In 2018 she bought the assignation of an 80-acre Highland croft along with 100+ acres of common grazing which will hopefully soon be reforested under a Native Forest Scheme. Named Highland Veganics, it’s being designed as the first vegan plant protein croft in crofting history.

 

Gina is one of the founders of Vegan Land Movement. This is a CIC (Community Interest Company) that aims to buy areas of agricultural land to restore to (and by) nature. The aim is to also eventually transform some parcels of land to produce food veganically alongside creating wildlife and animal sanctuaries, raising awareness of complex ecosystems and working with nature rather than against it under the vegan principles of least harm.

 

Most recently (last month, June 2022) the Vegan Land Movement’s crowdfunder appeal successfully bought a fourth 10-acre parcel of land formerly used for dairy farming. There are many other projects in their sights.

 

Here Gina kindly answers my questions about her life and work.

 

Linda:  You describe yourself as a “lifelong biophiliac”. Where did that early love of nature come from? Is it shared by everyone in your family?

 

Gina: I was a lucky child as my parents both had a love of nature, mainly of birds. We grew up on a council estate but had quite a good size garden where my mum always grew vegetables. There were areas of what we called waste land nearby, where we spent many school holidays catching lizards and collecting caterpillars. I remember my dad making a great cage out of an old fireguard to keep tortoiseshell caterpillars in. We fed them stinging nettles and watched them pupate and then set them free as butterflies. We had all manner of creatures living with us and hand-reared many that were either orphans or injured.

 

Linda: You made a drastic career change, switching from designing in London to living simply in the wilds of Scotland. Was this a long-held ambition or did something happen to prompt it?

 

Gina: There were several events that sparked this change. My Nan, who I adored, suddenly died and I hadn't seen her for several weeks due to working such long hours in London. It really shocked me. I used to design window displays for Libertys and one day I left by a concealed back entrance (this was not unusual) to see all of last month’s sculptural pieces all thrown into a skip. These two events were within a few weeks of each other. Both were about loss: the loss of a loved one and the loss and waste of all that time and creation. I felt bereft, and had some sort of an awakening. I was overwhelmed with just how shallow the fashion/acquisition industry was, and is. I already knew this as I'd always been a part time activist and a member of Greenpeace etc, but I realised that I just wasn't living my truth. I spoke to my partner, who felt the same, and we both decided to get out of London and search for a better life. My partner already had a love of the Highlands so we went looking for that new life there. We found it, but parted a couple of years after. I then moved to the wilderness alone and into a semi-derelict remote cottage owned by a sheep club.
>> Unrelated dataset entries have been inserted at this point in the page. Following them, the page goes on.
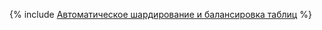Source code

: {% include [Автоматическое шардирование и балансировка таблиц](../../_includes/user-guide/dynamic-tables/tablet-balancing.md) %}
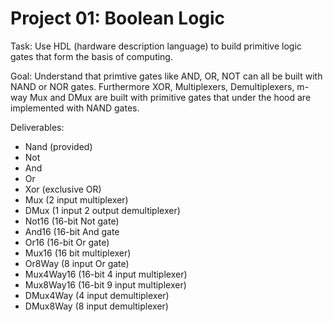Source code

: # Project 01: Boolean Logic

Task: Use HDL (hardware description language) to build primitive logic gates that form the basis of computing.

Goal: Understand that primtive gates like AND, OR, NOT can all be built with NAND or NOR gates. Furthermore XOR, Multiplexers, Demultiplexers, m-way Mux and DMux are built with primitive gates that under the hood are implemented with NAND gates.

Deliverables:
* Nand (provided)
* Not
* And
* Or
* Xor (exclusive OR)
* Mux (2 input multiplexer)
* DMux (1 input 2 output demultiplexer)
* Not16 (16-bit Not gate)
* And16 (16-bit And gate
* Or16 (16-bit Or gate)
* Mux16 (16 bit multiplexer)
* Or8Way (8 input Or gate)
* Mux4Way16 (16-bit 4 input multiplexer)
* Mux8Way16 (16-bit 9 input multiplexer)
* DMux4Way (4 input demultiplexer)
* DMux8Way (8 input demultiplexer)
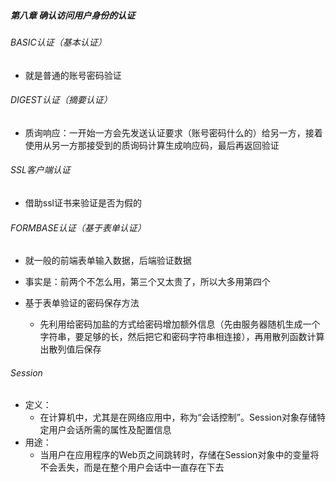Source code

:

##### 第八章 确认访问用户身份的认证

###### BASIC认证（基本认证）

- 就是普通的账号密码验证



###### DIGEST认证（摘要认证）

- 质询响应：一开始一方会先发送认证要求（账号密码什么的）给另一方，接着使用从另一方那接受到的质询码计算生成响应码，最后再返回验证



###### SSL客户端认证

- 借助ssl证书来验证是否为假的



###### FORMBASE认证（基于表单认证）

- 就一般的前端表单输入数据，后端验证数据

- 事实是：前两个不怎么用，第三个又太贵了，所以大多用第四个
- 基于表单验证的密码保存方法
  - 先利用给密码加盐的方式给密码增加额外信息（先由服务器随机生成一个字符串，要足够的长，然后把它和密码字符串相连接），再用散列函数计算出散列值后保存



###### Session

- 定义：
  - 在计算机中，尤其是在网络应用中，称为“会话控制”。Session对象存储特定用户会话所需的属性及配置信息
- 用途：
  - 当用户在应用程序的Web页之间跳转时，存储在Session对象中的变量将不会丢失，而是在整个用户会话中一直存在下去

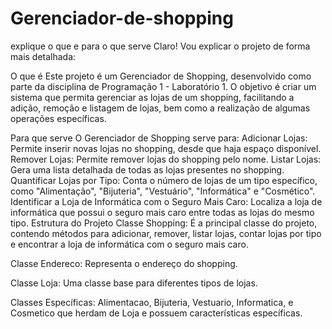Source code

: # Gerenciador-de-shopping
explique o que e para o que serve
Claro! Vou explicar o projeto de forma mais detalhada:

O que é
Este projeto é um Gerenciador de Shopping, desenvolvido como parte da disciplina de Programação 1 - Laboratório 1. O objetivo é criar um sistema que permita gerenciar as lojas de um shopping, facilitando a adição, remoção e listagem de lojas, bem como a realização de algumas operações específicas.

Para que serve
O Gerenciador de Shopping serve para:
Adicionar Lojas: Permite inserir novas lojas no shopping, desde que haja espaço disponível.
Remover Lojas: Permite remover lojas do shopping pelo nome.
Listar Lojas: Gera uma lista detalhada de todas as lojas presentes no shopping.
Quantificar Lojas por Tipo: Conta o número de lojas de um tipo específico, como "Alimentação", "Bijuteria", "Vestuário", "Informática" e "Cosmético".
Identificar a Loja de Informática com o Seguro Mais Caro: Localiza a loja de informática que possui o seguro mais caro entre todas as lojas do mesmo tipo.
Estrutura do Projeto
Classe Shopping: É a principal classe do projeto, contendo métodos para adicionar, remover, listar lojas, contar lojas por tipo e encontrar a loja de informática com o seguro mais caro.

Classe Endereco: Representa o endereço do shopping.

Classe Loja: Uma classe base para diferentes tipos de lojas.

Classes Específicas: Alimentacao, Bijuteria, Vestuario, Informatica, e Cosmetico que herdam de Loja e possuem características específicas.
I would stop it from falling down in return for living there rent-free.

 

I knew nobody and soon realised that I didn’t really know myself either. Some incredible things happened very quickly - the first was being snowed in two miles from anyone for nearly two months. I was unprepared, with hardly any food or fuel. The snow was waist-high and I had dig under all of that to find the potatoes I'd had planted earlier that year;  I had to live on rations for weeks, as did my two dogs.  I also had to burn furniture and drag fallen branches through deep snow 200 metres from a woodland farther down the hill; it was a very difficult time.

 

Something clicked and I went into some sort of warrior survival mode. I'd always been practical and solution-based but this was new. I was on the edge and this was, I realised afterwards, one the biggest gifts of my life. I found two really important parts of myself and what it means to be human: my resilience and my resourcefulness. I will never forget this time - it was so life changing and life affirming. 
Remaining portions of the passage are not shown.